Task directions »
The response must consist of each line in the listing that has the word "head" in it.

Given records »
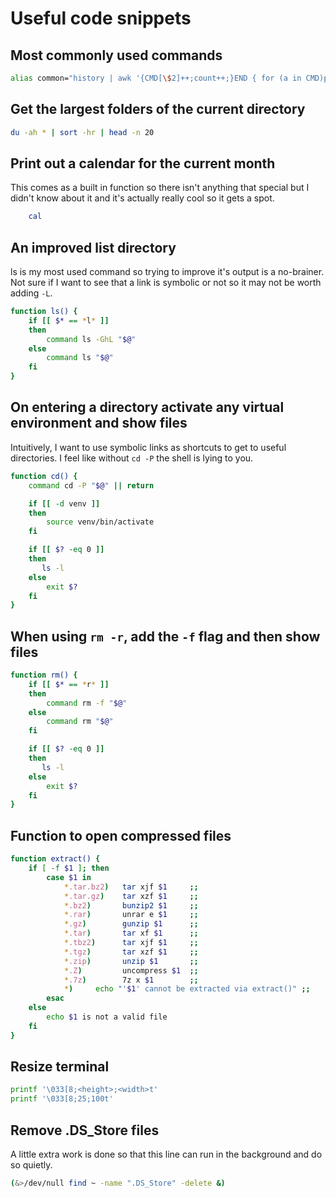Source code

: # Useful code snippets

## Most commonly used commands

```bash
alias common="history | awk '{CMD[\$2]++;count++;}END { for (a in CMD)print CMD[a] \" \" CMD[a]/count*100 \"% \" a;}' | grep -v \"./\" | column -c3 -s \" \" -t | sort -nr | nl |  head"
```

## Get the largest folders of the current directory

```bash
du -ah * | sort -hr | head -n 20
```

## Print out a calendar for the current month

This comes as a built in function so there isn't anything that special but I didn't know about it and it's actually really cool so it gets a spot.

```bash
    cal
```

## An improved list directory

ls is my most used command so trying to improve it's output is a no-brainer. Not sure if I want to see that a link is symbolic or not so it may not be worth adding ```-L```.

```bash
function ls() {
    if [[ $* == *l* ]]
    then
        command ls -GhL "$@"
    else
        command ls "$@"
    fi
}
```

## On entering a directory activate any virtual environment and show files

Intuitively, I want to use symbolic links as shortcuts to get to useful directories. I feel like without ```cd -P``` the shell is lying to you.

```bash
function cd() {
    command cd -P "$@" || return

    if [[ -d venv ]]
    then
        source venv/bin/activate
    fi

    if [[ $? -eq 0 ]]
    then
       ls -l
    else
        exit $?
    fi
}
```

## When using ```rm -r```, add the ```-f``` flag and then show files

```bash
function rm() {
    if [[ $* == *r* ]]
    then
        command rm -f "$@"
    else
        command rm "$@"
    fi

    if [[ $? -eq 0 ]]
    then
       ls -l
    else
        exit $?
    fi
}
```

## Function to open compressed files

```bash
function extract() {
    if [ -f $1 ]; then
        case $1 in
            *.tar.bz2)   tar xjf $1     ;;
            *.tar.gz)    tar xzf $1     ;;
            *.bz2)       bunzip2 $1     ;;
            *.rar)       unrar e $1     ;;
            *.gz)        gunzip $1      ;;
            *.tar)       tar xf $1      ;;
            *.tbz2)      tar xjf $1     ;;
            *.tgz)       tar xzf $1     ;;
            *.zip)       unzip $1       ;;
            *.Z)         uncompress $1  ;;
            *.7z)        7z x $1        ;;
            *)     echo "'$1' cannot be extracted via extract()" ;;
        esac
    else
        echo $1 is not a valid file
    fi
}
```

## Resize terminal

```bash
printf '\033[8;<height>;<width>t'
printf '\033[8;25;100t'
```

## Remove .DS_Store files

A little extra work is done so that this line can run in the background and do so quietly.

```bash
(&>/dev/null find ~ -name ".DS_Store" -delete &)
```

Exercise result »
alias common="history | awk '{CMD[\$2]++;count++;}END { for (a in CMD)print CMD[a] \" \" CMD[a]/count*100 \"% \" a;}' | grep -v \"./\" | column -c3 -s \" \" -t | sort -nr | nl |  head"
du -ah * | sort -hr | head -n 20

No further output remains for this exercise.